Emotional Development

They also may be prone to more anxiety as their capacity to think abstractly is more fully developed. Winning and losing may mean more to them and contribute to how they perceive themselves in their peer groups as well as how they form a sense of their identity. While these athletes may begin to look and talk like adults, they are still not fully adult. For example, their visual capacities are still developing.  Some researchers indicate that peripheral vision can still improve functionally well into the teen years. This has obvious implications for field awareness, which should be considered by their coaches as they evaluate players and construct drills. The frontal lobes of the adolescent brain, which affect organization, planning, sequencing and impulse control, are still developing. So, once again, focusing on keeping drills clear, time-limited and concise are critical.

Best Practice

Instructions should still be clear and easy to follow, even if the capacity to handle more information exists in adolescents. Also, while the attention span of this age group is greater than elementary school athletes, it is still important to keep practices concise and active. Practices that extend beyond two hours often lose the attention of most adolescents as well as expose them to fatigue and injury as well as burnout. The challenge for adults working with adolescents is to recognize their growing abilities while keeping an eye out for the areas that are still maturing.

The Coaches Challenge

These athletes still need much support and guidance and may not be ready for the prime time adult pressure that they will experience as college students and beyond. Playing time at this age, particularly at the high school levels, may now be based more on ability. A critical challenge for coaches at this stage is to create roles so that all team members feel valued, even if their playing time is limited.

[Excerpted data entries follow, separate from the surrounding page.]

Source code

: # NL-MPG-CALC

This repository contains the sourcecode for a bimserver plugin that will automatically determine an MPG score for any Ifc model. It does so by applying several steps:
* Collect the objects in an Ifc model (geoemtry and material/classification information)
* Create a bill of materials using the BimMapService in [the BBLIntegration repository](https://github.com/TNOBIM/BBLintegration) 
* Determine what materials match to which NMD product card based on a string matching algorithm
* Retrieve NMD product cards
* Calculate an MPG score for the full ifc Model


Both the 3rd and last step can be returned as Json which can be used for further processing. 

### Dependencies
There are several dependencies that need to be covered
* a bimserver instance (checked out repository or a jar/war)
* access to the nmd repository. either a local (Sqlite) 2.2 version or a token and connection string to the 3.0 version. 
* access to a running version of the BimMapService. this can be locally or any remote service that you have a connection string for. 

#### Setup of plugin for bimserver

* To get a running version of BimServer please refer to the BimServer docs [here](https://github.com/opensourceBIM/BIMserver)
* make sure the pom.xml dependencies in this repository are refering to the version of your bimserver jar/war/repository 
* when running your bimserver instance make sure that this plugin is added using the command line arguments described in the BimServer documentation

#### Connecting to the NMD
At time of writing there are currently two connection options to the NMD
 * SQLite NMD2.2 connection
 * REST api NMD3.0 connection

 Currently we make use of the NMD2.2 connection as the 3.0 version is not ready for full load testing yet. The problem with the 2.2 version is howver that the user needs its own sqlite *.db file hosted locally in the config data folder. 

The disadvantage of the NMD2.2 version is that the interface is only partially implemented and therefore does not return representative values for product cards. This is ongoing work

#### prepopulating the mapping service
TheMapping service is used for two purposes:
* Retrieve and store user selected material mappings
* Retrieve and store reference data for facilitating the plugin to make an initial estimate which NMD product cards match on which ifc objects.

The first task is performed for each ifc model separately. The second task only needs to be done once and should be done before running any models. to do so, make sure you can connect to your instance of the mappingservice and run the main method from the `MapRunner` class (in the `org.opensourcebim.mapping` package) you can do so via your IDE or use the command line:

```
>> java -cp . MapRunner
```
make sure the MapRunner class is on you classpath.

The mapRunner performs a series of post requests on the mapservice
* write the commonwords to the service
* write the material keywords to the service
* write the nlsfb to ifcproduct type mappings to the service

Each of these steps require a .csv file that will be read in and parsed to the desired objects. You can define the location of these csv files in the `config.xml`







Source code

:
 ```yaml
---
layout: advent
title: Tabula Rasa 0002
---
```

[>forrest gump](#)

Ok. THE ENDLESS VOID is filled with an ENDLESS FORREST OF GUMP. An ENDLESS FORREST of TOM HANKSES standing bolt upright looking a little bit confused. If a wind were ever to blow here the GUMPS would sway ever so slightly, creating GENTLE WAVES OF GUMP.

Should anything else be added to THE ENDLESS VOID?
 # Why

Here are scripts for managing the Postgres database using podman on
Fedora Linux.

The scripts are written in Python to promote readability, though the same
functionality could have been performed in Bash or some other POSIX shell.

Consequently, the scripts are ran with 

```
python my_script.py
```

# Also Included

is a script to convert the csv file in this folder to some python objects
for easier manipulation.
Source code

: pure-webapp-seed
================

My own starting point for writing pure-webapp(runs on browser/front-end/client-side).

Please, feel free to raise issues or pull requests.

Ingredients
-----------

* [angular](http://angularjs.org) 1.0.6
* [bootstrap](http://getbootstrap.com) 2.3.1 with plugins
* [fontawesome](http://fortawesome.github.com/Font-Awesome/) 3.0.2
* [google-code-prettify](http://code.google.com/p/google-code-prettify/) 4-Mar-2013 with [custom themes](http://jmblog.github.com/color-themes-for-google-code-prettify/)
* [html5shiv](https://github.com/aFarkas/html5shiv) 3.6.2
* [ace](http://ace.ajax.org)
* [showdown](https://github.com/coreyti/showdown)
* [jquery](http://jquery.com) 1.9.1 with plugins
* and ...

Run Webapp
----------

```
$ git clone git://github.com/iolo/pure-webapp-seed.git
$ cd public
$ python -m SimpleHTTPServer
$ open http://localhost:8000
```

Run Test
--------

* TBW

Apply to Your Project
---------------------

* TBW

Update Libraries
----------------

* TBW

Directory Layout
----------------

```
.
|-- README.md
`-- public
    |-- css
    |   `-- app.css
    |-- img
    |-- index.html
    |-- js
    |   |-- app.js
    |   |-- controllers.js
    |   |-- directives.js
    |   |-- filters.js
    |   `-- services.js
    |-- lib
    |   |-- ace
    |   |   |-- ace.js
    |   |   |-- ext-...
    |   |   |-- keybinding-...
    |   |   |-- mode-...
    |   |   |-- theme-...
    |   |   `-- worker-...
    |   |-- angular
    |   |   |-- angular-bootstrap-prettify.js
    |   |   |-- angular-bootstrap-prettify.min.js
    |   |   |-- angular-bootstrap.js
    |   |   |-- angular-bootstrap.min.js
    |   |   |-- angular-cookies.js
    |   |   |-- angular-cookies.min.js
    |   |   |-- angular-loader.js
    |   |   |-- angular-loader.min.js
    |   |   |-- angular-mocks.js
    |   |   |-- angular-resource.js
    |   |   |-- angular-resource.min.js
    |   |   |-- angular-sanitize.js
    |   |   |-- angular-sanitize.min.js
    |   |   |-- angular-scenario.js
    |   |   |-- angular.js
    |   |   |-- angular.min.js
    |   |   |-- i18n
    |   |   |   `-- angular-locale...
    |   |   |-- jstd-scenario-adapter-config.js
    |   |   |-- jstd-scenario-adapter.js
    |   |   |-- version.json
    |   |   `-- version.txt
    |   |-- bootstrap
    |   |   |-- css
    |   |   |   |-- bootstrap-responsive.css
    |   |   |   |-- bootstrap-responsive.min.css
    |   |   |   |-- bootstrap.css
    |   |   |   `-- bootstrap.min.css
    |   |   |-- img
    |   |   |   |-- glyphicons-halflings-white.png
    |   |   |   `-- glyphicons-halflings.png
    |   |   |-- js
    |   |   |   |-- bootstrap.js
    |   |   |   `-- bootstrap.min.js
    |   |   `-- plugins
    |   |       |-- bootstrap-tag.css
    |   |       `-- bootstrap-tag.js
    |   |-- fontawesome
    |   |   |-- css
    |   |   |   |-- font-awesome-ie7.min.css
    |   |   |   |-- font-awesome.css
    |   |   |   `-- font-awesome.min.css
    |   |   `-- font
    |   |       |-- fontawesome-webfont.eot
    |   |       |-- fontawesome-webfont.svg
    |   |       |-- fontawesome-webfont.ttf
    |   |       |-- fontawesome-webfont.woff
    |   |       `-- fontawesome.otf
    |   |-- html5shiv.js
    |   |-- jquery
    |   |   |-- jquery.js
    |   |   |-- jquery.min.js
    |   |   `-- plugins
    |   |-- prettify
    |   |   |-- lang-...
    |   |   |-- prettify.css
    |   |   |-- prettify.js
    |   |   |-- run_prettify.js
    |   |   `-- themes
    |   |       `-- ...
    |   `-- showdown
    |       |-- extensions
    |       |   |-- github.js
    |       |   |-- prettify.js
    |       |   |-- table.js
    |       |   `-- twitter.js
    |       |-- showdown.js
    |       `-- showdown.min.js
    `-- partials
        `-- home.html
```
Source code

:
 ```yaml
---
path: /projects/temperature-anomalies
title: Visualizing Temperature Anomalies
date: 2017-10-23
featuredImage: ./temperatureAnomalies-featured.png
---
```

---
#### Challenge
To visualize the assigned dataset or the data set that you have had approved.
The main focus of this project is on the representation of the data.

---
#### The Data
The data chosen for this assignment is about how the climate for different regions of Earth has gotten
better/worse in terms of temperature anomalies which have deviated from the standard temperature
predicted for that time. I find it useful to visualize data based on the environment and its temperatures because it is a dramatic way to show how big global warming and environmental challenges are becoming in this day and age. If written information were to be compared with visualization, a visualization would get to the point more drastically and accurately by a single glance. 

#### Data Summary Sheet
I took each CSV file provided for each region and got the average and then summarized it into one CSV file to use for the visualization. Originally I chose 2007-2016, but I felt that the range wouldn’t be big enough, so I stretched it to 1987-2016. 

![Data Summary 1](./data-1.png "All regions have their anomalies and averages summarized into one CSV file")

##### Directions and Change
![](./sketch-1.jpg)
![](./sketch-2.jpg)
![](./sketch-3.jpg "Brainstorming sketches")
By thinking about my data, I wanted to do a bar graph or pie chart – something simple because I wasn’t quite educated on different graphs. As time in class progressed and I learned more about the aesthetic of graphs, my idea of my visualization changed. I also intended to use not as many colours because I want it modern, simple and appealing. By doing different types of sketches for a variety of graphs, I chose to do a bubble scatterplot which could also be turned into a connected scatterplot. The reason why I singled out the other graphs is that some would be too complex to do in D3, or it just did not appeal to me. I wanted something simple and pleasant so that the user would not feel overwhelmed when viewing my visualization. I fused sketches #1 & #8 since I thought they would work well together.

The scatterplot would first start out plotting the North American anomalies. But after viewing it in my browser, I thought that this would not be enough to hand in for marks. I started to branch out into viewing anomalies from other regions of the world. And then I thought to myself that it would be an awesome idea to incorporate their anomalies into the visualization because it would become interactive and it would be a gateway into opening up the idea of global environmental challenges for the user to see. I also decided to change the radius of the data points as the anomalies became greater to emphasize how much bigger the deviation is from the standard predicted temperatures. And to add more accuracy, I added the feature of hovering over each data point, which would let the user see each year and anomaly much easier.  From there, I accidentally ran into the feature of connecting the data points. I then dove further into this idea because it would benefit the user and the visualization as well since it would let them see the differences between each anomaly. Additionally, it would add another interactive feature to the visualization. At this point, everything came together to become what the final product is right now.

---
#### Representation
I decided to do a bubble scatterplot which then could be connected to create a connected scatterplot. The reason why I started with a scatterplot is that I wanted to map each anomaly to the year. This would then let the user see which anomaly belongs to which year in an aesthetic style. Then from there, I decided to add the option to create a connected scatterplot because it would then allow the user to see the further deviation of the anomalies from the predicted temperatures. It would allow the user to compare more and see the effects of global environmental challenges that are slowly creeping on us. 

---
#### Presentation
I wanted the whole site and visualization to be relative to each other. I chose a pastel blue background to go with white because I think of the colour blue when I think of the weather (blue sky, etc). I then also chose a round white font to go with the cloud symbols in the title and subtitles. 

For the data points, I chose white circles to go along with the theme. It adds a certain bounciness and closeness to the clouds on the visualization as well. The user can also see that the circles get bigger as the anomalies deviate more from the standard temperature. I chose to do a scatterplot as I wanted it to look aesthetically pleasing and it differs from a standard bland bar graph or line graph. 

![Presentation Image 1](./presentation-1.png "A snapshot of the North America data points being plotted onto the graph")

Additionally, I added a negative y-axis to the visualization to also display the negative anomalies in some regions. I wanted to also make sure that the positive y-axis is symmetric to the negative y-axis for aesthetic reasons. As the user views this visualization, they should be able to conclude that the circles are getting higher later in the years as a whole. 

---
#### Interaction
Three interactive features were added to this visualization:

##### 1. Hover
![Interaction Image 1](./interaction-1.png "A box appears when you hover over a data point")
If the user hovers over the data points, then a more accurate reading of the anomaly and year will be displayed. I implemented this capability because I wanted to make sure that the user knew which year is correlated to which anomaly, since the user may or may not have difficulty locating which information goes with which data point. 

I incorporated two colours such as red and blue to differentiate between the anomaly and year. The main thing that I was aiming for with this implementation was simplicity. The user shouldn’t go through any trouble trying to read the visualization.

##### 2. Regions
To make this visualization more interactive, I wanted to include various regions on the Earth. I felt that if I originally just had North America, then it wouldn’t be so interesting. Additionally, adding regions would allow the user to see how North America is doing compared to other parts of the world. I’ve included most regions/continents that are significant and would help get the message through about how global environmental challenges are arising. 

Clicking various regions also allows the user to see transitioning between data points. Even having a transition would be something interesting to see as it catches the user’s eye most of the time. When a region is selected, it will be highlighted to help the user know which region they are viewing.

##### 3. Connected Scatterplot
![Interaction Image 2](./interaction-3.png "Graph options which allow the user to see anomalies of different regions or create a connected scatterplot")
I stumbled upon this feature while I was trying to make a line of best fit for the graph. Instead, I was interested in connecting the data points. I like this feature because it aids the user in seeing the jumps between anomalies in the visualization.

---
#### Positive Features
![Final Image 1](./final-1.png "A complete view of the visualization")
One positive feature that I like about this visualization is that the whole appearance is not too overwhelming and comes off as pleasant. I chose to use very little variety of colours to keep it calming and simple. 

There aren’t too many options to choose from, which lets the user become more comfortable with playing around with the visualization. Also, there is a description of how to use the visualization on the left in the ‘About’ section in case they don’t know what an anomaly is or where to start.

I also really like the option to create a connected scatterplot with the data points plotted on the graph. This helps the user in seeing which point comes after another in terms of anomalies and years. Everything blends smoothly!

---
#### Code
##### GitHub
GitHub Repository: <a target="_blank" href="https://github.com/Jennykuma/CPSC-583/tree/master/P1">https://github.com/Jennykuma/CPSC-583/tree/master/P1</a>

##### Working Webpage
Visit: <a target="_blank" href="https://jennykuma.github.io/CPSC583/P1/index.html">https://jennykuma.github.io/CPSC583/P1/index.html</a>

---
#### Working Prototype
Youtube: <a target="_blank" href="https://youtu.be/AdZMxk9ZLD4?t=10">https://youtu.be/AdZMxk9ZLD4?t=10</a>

This article was adapted by Dr. Ginsburg’s original posting on the US Lacrosse website and from the book Whose Game Is It, Anyway?, Ginsburg, Durant and Baltzell

Dr. Richard Ginsburg
Dr. Richard D. Ginsburg is a clinical psychologist and sport psychology consultant. He is co-director of the Massachusetts General Hospital PACES Institute of Sport Psychology and is an assistant professor of psychology at Harvard Medical School. Dr. Ginsburg also serves as staff psychologist in the Newton Wellesley Hospital Child and Adolescent Psychiatry Department and is the director of Behavioral Health for the Boston Red Sox. Dr. Ginsburg offers a broad range of clinical services to children, adolescents and adults and conducts youth and professional sport research. He is author of the book, Whose Game Is It, Anyway, A guide to helping your child get the most from sports, organized by age and stage and has served as a sport psychology consultant for a variety of professional and college-level sports teams, including lacrosse, soccer, water polo and ice hockey at Harvard University. He is a member of the US Lacrosse Safety and Science Committee and provides talks and consultations nationally to youth, high school, and collegiate athletic programs. Dr. Ginsburg played lacrosse and soccer at Kenyon College, where he won all-conference and all-Midwest honors. He is also a former independent school teacher and coach. He lives with his wife, Teri, and their two children in Newton, Massachusetts.